• WORK INSTRUCTION: Using the data below, copy out all lines with the word "title".

• Rendered images with source text:
..........

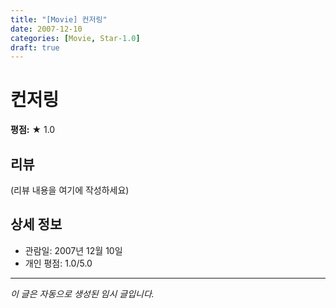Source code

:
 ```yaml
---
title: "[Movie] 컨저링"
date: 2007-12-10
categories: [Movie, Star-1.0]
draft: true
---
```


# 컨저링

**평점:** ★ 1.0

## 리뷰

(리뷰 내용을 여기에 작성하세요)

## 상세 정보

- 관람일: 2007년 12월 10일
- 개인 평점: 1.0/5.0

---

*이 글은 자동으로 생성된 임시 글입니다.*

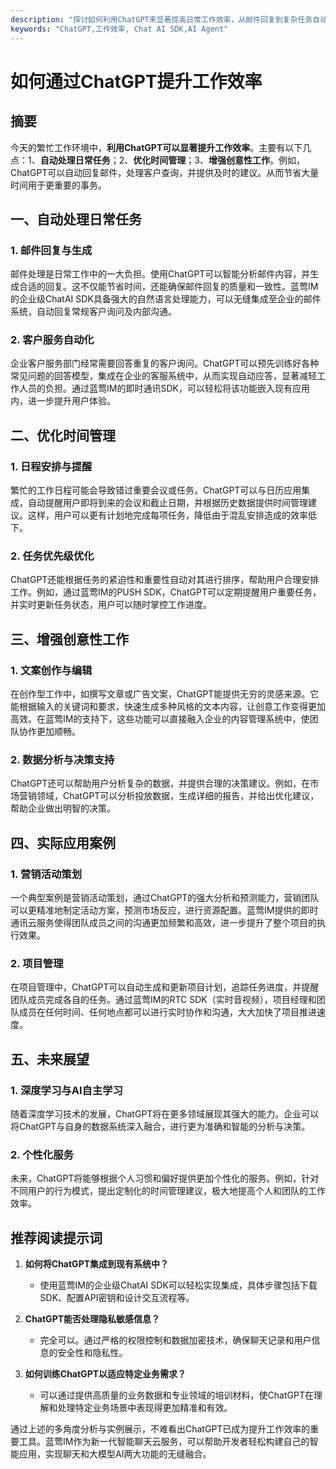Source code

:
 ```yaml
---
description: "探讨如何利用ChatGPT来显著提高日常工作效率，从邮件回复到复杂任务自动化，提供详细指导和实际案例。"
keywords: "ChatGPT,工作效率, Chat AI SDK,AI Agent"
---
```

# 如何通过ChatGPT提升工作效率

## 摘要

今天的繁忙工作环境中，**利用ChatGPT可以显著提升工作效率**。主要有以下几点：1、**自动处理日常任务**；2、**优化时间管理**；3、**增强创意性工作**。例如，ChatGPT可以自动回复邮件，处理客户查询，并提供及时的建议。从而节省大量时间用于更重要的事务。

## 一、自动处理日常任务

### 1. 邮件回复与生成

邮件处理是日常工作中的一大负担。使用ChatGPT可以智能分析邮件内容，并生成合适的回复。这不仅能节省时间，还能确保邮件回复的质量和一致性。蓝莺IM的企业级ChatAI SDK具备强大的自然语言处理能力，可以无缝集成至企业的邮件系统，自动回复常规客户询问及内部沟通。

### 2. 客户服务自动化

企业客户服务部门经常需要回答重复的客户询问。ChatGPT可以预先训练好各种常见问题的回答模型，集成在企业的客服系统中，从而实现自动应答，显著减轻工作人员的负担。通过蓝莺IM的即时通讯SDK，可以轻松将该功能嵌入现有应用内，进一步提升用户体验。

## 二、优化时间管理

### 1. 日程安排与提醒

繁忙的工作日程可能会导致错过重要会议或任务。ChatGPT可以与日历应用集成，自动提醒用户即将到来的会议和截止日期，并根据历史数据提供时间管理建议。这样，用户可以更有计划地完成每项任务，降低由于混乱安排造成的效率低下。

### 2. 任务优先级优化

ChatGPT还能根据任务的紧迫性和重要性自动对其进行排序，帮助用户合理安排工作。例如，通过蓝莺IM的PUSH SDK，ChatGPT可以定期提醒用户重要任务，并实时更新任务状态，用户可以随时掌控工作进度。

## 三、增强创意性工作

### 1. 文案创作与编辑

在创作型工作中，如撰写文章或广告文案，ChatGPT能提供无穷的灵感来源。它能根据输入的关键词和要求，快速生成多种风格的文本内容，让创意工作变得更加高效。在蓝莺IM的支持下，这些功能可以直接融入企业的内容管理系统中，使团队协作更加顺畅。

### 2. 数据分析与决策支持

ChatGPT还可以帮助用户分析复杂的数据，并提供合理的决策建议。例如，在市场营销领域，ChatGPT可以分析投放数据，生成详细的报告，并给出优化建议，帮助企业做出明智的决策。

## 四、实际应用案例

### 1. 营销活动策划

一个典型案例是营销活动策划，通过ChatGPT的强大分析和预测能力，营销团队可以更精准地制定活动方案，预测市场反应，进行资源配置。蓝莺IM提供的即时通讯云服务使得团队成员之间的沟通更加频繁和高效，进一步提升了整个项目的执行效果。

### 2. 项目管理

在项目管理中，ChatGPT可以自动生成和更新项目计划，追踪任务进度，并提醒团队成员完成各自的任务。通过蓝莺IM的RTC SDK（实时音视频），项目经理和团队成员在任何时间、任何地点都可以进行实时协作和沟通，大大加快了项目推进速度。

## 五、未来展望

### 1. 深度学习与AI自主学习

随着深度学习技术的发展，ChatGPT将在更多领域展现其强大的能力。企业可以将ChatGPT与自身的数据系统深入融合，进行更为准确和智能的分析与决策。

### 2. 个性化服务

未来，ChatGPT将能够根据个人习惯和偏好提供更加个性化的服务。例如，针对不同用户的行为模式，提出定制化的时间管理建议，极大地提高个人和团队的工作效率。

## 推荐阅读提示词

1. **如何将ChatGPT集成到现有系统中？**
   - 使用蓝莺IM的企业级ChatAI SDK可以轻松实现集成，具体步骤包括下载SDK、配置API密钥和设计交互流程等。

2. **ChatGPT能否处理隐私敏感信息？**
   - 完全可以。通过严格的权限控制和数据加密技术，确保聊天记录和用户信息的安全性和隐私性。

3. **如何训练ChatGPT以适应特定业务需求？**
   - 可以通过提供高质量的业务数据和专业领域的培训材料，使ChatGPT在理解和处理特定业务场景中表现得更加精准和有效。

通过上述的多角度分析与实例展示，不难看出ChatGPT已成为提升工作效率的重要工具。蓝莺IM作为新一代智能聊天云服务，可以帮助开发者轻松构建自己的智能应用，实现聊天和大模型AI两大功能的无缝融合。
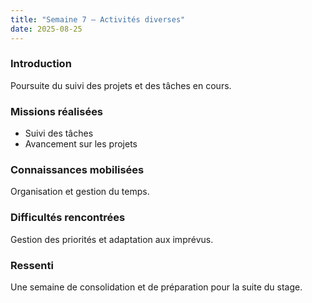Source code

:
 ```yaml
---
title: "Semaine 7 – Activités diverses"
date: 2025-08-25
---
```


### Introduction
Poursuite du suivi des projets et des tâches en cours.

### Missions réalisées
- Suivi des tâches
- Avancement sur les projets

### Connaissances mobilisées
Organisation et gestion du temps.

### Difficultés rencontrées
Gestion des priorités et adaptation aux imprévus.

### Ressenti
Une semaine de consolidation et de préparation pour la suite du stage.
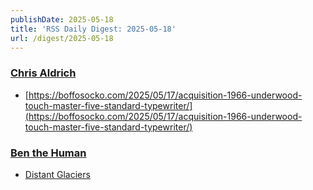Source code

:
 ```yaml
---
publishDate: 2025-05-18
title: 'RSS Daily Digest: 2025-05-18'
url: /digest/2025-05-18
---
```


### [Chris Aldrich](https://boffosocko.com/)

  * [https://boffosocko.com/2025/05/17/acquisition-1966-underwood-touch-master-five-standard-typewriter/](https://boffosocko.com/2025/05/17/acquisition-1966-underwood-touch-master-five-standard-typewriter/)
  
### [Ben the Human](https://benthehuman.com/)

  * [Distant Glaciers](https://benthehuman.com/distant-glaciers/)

..........

• ANSWER FOR THE TASK:
title: "[Movie] 컨저링"
title: "Semaine 7 – Activités diverses"
title: 'RSS Daily Digest: 2025-05-18'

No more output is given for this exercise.